Material for this task:

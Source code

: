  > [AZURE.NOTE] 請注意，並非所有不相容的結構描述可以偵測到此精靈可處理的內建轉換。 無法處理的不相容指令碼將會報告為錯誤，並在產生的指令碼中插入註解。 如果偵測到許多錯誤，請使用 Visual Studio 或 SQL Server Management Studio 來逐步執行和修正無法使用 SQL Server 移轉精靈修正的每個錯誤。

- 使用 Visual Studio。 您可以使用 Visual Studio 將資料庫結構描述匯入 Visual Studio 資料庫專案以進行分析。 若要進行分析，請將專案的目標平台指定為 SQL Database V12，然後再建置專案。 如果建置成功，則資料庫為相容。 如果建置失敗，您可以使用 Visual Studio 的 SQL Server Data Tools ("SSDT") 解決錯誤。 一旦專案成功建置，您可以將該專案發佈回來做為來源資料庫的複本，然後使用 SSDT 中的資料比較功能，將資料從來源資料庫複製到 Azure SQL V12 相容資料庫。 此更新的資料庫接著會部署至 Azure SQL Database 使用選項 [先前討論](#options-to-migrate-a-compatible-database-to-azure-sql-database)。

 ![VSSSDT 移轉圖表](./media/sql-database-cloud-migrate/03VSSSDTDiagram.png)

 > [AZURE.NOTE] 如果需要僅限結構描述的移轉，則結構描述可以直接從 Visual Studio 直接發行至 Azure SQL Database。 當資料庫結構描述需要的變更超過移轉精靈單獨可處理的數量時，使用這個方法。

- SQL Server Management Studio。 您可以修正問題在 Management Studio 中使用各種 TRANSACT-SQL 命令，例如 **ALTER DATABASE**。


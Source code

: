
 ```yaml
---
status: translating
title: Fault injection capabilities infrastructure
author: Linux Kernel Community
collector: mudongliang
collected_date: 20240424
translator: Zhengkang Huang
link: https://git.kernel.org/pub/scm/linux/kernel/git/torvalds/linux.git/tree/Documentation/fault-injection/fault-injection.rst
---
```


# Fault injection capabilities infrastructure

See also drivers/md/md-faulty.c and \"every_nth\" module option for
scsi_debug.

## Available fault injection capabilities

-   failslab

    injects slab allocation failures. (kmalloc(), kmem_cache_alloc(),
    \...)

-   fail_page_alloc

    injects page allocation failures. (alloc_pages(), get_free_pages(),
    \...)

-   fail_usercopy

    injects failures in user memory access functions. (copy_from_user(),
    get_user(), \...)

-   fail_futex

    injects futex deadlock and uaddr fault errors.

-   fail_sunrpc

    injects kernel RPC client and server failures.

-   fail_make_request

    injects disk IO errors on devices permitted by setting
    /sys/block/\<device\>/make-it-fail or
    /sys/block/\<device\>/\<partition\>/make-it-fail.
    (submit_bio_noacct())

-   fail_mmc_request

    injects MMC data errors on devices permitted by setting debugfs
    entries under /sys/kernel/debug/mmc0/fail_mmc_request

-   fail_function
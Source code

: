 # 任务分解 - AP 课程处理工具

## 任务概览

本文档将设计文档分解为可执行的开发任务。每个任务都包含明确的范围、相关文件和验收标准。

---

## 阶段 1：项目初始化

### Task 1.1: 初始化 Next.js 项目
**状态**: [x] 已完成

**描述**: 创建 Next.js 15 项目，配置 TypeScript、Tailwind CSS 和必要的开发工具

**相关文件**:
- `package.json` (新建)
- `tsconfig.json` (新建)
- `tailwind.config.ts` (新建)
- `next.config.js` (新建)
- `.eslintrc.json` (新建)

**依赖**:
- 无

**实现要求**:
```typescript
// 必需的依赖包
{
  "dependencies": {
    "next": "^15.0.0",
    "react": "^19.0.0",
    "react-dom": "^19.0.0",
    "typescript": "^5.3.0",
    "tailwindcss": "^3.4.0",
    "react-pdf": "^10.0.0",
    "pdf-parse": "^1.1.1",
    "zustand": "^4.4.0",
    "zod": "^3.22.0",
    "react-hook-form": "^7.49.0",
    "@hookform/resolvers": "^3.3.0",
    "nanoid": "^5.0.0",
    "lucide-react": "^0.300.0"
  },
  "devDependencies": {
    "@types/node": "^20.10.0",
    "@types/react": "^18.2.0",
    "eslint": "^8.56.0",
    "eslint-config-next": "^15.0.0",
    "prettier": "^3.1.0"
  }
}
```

Instructions for the task:
Wherever the string "permitted" appears in a line of the records, copy that line.

Written answer:
    injects disk IO errors on devices permitted by setting
    injects MMC data errors on devices permitted by setting debugfs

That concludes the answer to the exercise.